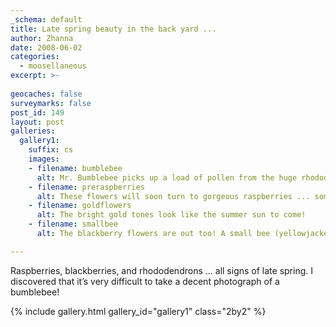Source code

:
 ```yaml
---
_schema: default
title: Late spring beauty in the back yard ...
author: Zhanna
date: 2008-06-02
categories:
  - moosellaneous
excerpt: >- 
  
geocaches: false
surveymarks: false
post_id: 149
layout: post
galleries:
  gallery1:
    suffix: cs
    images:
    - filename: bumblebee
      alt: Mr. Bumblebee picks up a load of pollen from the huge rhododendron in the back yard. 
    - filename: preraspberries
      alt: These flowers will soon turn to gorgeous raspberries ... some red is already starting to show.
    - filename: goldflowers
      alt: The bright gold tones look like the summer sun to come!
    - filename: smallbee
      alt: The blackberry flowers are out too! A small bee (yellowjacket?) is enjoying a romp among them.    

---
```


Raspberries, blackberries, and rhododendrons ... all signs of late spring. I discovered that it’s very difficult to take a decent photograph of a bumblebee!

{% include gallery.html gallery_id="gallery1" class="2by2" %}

________________

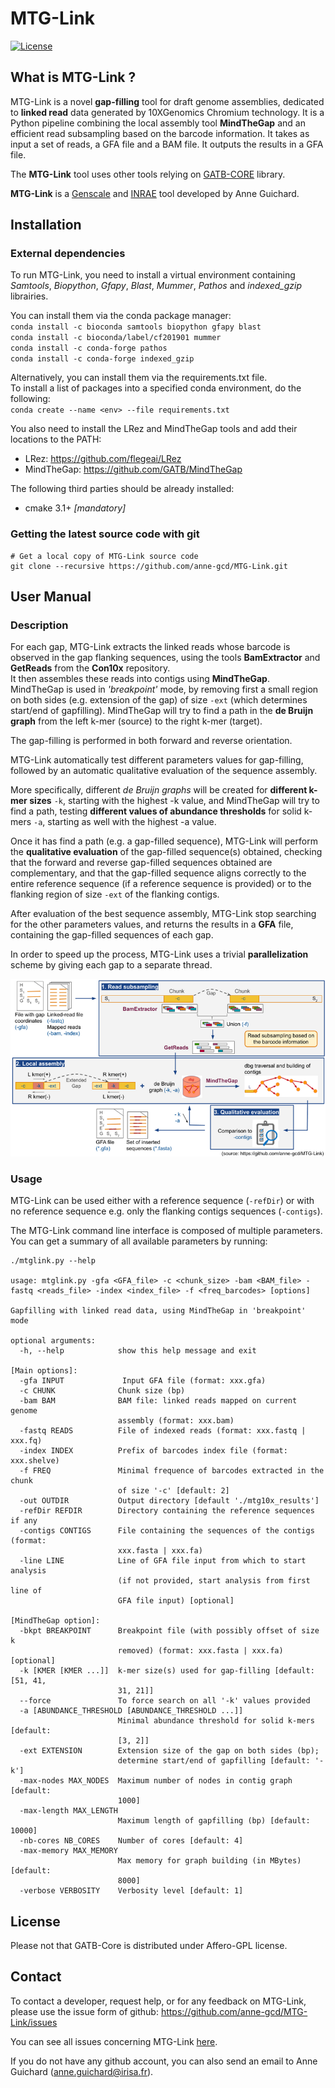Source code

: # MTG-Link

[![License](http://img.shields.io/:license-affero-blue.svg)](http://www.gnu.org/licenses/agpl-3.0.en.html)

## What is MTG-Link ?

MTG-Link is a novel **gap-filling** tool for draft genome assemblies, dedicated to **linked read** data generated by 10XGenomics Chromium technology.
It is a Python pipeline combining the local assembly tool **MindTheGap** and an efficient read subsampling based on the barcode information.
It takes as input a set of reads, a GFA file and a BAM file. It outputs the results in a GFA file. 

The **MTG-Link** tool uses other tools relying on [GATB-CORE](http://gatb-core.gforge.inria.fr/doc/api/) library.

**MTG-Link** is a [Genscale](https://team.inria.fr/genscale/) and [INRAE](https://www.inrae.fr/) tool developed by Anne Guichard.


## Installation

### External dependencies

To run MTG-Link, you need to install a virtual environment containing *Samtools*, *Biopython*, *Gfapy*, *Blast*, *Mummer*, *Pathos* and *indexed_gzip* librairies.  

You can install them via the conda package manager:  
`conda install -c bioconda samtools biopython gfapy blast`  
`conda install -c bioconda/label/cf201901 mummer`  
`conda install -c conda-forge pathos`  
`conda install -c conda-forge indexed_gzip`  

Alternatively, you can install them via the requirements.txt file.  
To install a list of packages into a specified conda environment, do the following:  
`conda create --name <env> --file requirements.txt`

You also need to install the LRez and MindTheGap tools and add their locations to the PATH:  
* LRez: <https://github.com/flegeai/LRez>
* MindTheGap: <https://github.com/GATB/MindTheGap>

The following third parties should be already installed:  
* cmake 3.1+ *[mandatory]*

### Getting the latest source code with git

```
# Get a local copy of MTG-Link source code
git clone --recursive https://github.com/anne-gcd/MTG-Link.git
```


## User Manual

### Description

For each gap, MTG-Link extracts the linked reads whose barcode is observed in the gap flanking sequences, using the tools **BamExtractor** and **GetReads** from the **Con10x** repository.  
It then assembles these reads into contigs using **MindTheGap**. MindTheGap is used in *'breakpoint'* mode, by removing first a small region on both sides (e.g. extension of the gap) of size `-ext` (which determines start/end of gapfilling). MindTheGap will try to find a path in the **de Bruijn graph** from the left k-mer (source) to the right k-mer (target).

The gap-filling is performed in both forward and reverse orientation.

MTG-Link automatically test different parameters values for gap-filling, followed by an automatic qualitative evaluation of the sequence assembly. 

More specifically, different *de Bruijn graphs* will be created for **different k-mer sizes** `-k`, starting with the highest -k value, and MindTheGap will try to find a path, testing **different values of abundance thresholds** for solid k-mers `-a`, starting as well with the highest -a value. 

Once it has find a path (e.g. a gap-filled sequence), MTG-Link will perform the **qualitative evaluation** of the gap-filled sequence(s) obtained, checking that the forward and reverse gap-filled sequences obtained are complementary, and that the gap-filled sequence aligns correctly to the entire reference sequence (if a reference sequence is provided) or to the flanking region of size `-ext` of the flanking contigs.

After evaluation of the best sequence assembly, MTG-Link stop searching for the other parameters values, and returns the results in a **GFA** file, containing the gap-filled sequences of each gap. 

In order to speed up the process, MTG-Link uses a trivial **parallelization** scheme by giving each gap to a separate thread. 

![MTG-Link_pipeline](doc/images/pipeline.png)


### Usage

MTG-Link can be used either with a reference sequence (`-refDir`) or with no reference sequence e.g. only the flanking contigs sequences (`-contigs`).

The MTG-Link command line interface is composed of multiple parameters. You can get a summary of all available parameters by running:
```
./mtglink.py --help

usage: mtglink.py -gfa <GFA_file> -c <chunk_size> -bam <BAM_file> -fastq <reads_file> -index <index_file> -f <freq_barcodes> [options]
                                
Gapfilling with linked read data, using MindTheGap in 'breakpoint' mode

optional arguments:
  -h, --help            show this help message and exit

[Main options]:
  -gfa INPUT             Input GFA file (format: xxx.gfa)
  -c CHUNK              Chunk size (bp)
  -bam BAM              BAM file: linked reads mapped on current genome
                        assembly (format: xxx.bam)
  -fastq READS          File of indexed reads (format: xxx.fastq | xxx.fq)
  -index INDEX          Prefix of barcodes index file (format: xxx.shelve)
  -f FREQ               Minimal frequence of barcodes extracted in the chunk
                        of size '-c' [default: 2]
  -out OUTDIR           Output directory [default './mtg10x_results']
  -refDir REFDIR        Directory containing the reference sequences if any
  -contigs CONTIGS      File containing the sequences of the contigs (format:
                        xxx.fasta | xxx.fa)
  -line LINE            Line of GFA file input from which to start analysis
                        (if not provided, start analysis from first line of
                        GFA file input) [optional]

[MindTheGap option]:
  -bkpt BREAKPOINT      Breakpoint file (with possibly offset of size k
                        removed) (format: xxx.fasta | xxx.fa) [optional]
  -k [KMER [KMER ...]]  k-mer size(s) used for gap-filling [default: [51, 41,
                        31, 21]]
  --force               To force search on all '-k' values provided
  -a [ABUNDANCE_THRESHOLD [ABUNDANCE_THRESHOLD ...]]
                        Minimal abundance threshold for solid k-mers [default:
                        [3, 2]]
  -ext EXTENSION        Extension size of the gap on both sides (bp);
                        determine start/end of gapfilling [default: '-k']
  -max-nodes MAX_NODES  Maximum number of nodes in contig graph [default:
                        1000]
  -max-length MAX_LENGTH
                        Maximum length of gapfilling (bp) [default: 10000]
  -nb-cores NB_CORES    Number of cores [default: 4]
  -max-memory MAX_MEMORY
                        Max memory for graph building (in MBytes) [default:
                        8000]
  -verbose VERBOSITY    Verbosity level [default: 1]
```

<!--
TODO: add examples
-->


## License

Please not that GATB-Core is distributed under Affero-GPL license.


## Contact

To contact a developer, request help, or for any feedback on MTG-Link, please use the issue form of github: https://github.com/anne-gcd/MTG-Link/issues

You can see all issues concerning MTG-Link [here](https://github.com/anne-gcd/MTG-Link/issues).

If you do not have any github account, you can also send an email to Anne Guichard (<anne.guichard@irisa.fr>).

________________

To do =
Search each line of the data above for "bioconda", and copy the lines where it occurs.

Answer for this exercise =
`conda install -c bioconda samtools biopython gfapy blast`  
`conda install -c bioconda/label/cf201901 mummer`  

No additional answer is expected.